Left to right: Dame Eugenia Charles, Edison James and Roosevelt Skerrit
Left to right: Dame Eugenia Charles, Edison James and Roosevelt Skerrit

One person who has been deep in the bowels of prime minister Roosevelt Skerrit's Dominica Labour Party (DLP), part of his cabinet and the collective responsibility that goes with it, dismissed the prime minister's latest international airport pledge with a lengthy, disdainful, scornful sucking of the teeth.

"Stuuuupes!"

Then, after a split second came the exclamation mark.

"Don't worry with that, he's just talking foolishness!"

Skerrit had last week said on the state-controlled DBS Radio he had set aside "over $200 million" from the under-fire passport sales programme, the citizenship by investment programme, for the oft promised jet airport.

"There are some in the opposition who want to scoff, to laugh at our movement towards the international airport, but at no time in the history of this country that any government has shown any real seriousness, outside of Eugenia Charles government who had an arrangement with the United States government to assist with earth movement.

"And even Miss Charles in her day did not have a dollar beyond the commitment to build the airport, but we have about $200 million available to start and once we address the issue of land acquisition then were moving full throttle with the international airport," the prime minister boasted.

The DLP's airport pledges have been a recurrent election theme since 2000, and Skerrit has made it a key campaign promise since taking over. In fact, in November 2013, a little over a year before the last election, he reportedly signed a US$300 million agreement with the Chinese firm, Anhui Shui An Construction Group, to include construction of the airport at Crompton Point.

Less than a month later, he boasted of the presence of a delegation from the company "to visit the site, to review documentations" in preparation for the signing of a memorandum of understanding, after which "we will engage the firm in further discussions as far as cost is concerned".

With no progress since, not even those who have walked side by side with the prime minister in his cabinet believe any good will come of his latest promise.

"In my opinion, no," one person responded when asked if Dominica will ever have a jet airport while Skerrit is prime minister, although he said the prime minister "might start something" to give the impression that he is serious.

Skerrit's charge that no other government has shown any real seriousness about an international airport is all trumpery, according to United Workers Party (UWP) operatives who spoke to The Sun on condition of anonymity because they were not authorized to discuss the issue.

"We bought the land, we did all the studies and everything, it's just a matter we didn't get to start the job," one of them said, something Skerrit acknowledged in the last DLP manifesto where he had promised to build the international airport this term with help from China, and that lands purchased at Wesley by the UWP while it was in government between 1995 and 2000 would be used for "urban expansion and industrial sites related to optimizing the use of the new airport".

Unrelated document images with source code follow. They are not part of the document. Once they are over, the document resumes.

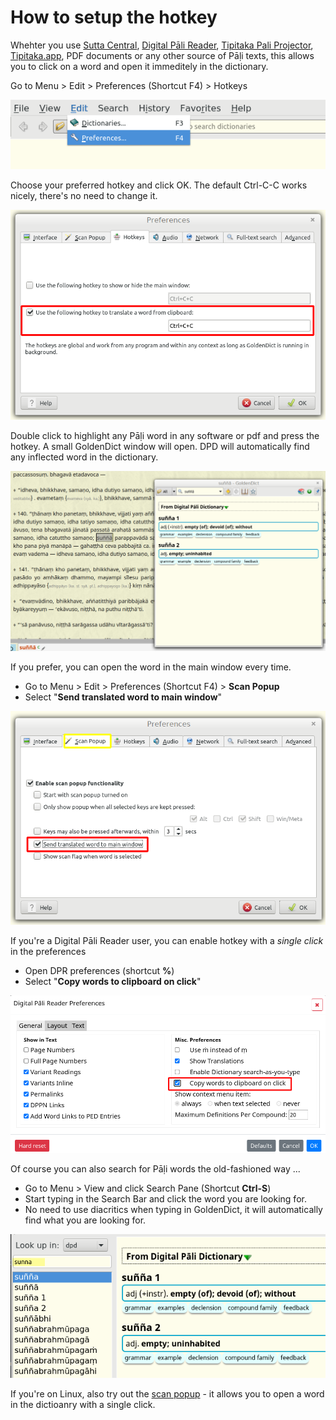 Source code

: # How to setup the hotkey

Whehter you use [Sutta Central](https://suttacentral.net/), [Digital Pāli Reader](https://www.digitalpalireader.online/_dprhtml/index.html), [Tipitaka Pali Projector](https://www.microsoft.com/en-us/p/tipitaka-pali-projector/9pkwwvrdvnl4#activetab=pivot:overviewtab), [Tipitaka.app](https://tipitaka.app/), PDF documents or any other source of Pāḷi texts, this allows you to click on a word and open it immeditely in the dictionary. 

Go to Menu > Edit > Preferences (Shortcut F4) > Hotkeys

![preferences](pics/hotkey/preferences.png)

Choose your preferred hotkey and click OK. The default Ctrl-C-C works nicely, there's no need to change it.

![hoteky](pics/hotkey/hoteky.png)

Double click to highlight any Pāḷi word in any software or pdf and press the hotkey. A small GoldenDict window will open. DPD will automatically find any inflected word in the dictionary.

![popupwindow](pics/hotkey/popupwindow.png)

If you prefer, you can open the word in the main window every time. 
- Go to Menu > Edit > Preferences (Shortcut F4) > **Scan Popup** 
- Select "**Send translated word to main window**"

![send to main window](pics/hotkey/send%20to%20main%20window.png)

If you're a Digital Pāli Reader user, you can enable hotkey with a _single click_ in the preferences
- Open DPR preferences (shortcut **%**)
- Select "**Copy words to clipboard on click**"

![dpr clipboard preference](pics/hotkey/dpr%20clipboard%20preference.png)

Of course you can also search for Pāḷi words the old-fashioned way ...

- Go to Menu > View and click Search Pane (Shortcut **Ctrl-S**)
- Start typing in the Search Bar and click the word you are looking for.
- No need to use diacritics when typing in GoldenDict, it will automatically find what you are looking for.

![search](pics/hotkey/search.png)

If you're on Linux, also try out the [scan popup](setup_scan_popup.html) - it allows you to open a word in the dictioanry with a single click.

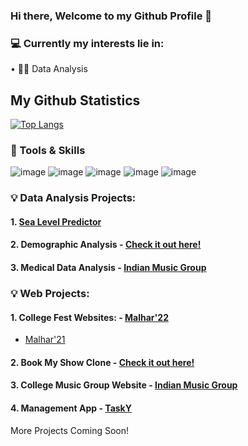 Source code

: ### Hi there, Welcome to my Github Profile 👋



<!--
**xxchanjotxx/xxchanjotxx** is a ✨ _special_ ✨ repository because its `README.md` (this file) appears on your GitHub profile.

Here are some ideas to get you started:

- 🔭 I’m currently working on ...
- 🌱 I’m currently learning ...
- 👯 I’m looking to collaborate on ...
- 🤔 I’m looking for help with ...
- 💬 Ask me about ...
- 📫 How to reach me: ...
- 😄 Pronouns: ...
- ⚡ Fun fact: ...
[![Anurag's GitHub stats](https://github-readme-stats.vercel.app/api?username=xxchanjotxx)](https://github.com/anuraghazra/github-readme-stats)<br>
-->

### 💻 Currently my interests lie in: 
• 👨‍💻 Data Analysis <br>


## My Github Statistics
[![Top Langs](https://github-readme-stats.vercel.app/api/top-langs/?username=xxchanjotxx&layout=compact&theme=radical&custom_title=Languages&card_width=800)](https://github.com/anuraghazra/github-readme-stats) <br>


###  📌 Tools & Skills
![image](https://github.com/xxchanjotxx/xxchanjotxx/assets/78687582/8a8df9c0-fa06-4ea8-95c3-00ad8bc2296a)
![image](https://github.com/xxchanjotxx/xxchanjotxx/assets/78687582/d973f261-88a8-4902-80ed-750ecb9381ce)
![image](https://github.com/xxchanjotxx/xxchanjotxx/assets/78687582/52346a2f-0b59-4f21-b8ea-bd9e49c190d2)
![image](https://github.com/xxchanjotxx/xxchanjotxx/assets/78687582/35c14d61-6a97-44f2-a076-d92d4a7b7547)
![image](https://github.com/xxchanjotxx/xxchanjotxx/assets/78687582/e95368c7-0a2e-4599-bdfb-3ca541e5c785)

###  💡 Data Analysis Projects:
#### 1. <a href= "https://github.com/xxchanjotxx/Sea-level-predictor" target="_blank">Sea Level Predictor</a>
#### 2. Demographic Analysis - <a href= "https://github.com/xxchanjotxx/Demographic-Analysis" target="_blank">Check it out here!</a>
#### 3. Medical Data Analysis - <a href= "https://github.com/xxchanjotxx/Medical-Analysis" target="_blank">Indian Music Group</a>


###  💡 Web Projects:
#### 1. College Fest Websites: - <a href= "https://xxchanjotxx.github.io/malhar-2022/" target="_blank">Malhar'22</a>
- <a href= "https://xxchanjotxx.github.io/malhar-live/malhar-website/index.html" target="_blank">Malhar'21</a>
#### 2. Book My Show Clone - <a href= "https://book-my-show-sand.vercel.app/" target="_blank">Check it out here!</a>
#### 3. College Music Group Website - <a href= "https://xxchanjotxx.github.io/indianmusicgroup/" target="_blank">Indian Music Group</a>
#### 4. Management App - <a href= "https://xxchanjotxx.github.io/TaskY__Website/" target="_blank">TaskY</a>

 More Projects Coming Soon!

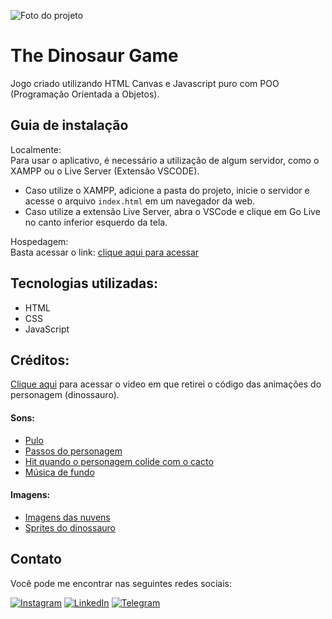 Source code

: ![Foto do projeto](https://github.com/lezzin/the_dinosaur_game/assets/103830032/51875bf9-6b62-4a5c-8634-63894b75d140)

# The Dinosaur Game

Jogo criado utilizando HTML Canvas e Javascript puro com POO (Programação Orientada a Objetos).

## Guia de instalação

Localmente:<br>
Para usar o aplicativo, é necessário a utilização de algum servidor, como o XAMPP ou o Live Server (Extensão VSCODE). 
* Caso utilize o XAMPP, adicione a pasta do projeto, inicie o servidor e acesse o arquivo `index.html` em um navegador da web. <br>
* Caso utilize a extensão Live Server, abra o VSCode e clique em Go Live no canto inferior esquerdo da tela.

Hospedagem:<br>
Basta acessar o link: [clique aqui para acessar](https://dinosaurgame.vercel.app/)

## Tecnologias utilizadas:

* HTML
* CSS
* JavaScript

## Créditos:

[Clique aqui](https://www.youtube.com/watch?v=yTlmOpW6kOc) para acessar o video em que retirei o código das animações do personagem (dinossauro).

#### Sons:
- [Pulo](https://opengameart.org/content/platformer-jumping-sounds)
- [Passos do personagem](https://opengameart.org/content/footsteps-on-different-surfaces)
- [Hit quando o personagem colide com o cacto](https://opengameart.org/content/short-impact)
- [Música de fundo](https://opengameart.org/content/platformer-game-music-pack) 

#### Imagens:
- [Imagens das nuvens](https://opengameart.org/content/2d-clouds-pack)
- [Sprites do dinossauro](https://www.gameart2d.com/free-dino-sprites.html)

## Contato
Você pode me encontrar nas seguintes redes sociais:

[![Instagram](https://img.shields.io/badge/Instagram-E4405F?style=for-the-badge&logo=instagram&logoColor=white)](https://www.instagram.com/leandroadrian_/)
[![LinkedIn](https://img.shields.io/badge/LinkedIn-0077B5?style=for-the-badge&logo=linkedin&logoColor=white)](https://www.linkedin.com/in/leandro-adrian)
[![Telegram](https://img.shields.io/badge/Telegram-2CA5E0?style=for-the-badge&logo=telegram&logoColor=white)](https://t.me/LeandroAdrian)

Another UWP member described Skerrit as "a man with a petty little mind", and since the site identified by the UWP is the most suitable, he will never build the airport.

"In Mr. Skerrit's mind, any time an international airport is built in Dominica it will always be associated with the United Workers Party because it has to be built on this site."

Crucially, this person told The Sun, Skerrit must state explicitly where he will build the airport, and the basic minimum he needs to begin work.

"You cannot have the cost of the airport unless you know the site, you know the soil structure, how many rivers you have to cross, how many mountains you have to take down…So it is a deception. Frankly, it is frightening that this man thinks he can deceive people.

"You cannot build a facility like that unless you have a development plan and a financing plan. Where is the financing plan? Let me know where the Government has the land, the site to build the airport, and show us the studies – the environmental studies, they hydrological studies."

A jet airport is estimated to cost $1 billion, "with astronomical maintenance and operating costs" which the country simply cannot afford, businessman Gregor Nassief had told The Sun in a 2014 interview.

And earlier this year, in a speech at a Dominica Association of Industry and Commerce luncheon, Dr. Denzil Douglas, the former prime minister of St. Kitts, also spoke about the cost and implications of a jet airport.

"Constructing airport facilities that can handle long haul flights by international airlines will be extremely costly, and would likely require, as was the experience in St Vincent, the levelling of hills and the filling of valleys — in other words, a complete re-structuring of nature's carefully constructed topography," he said, while questioning whether this would be in synch with Dominica boast of being the nature island of the Caribbean.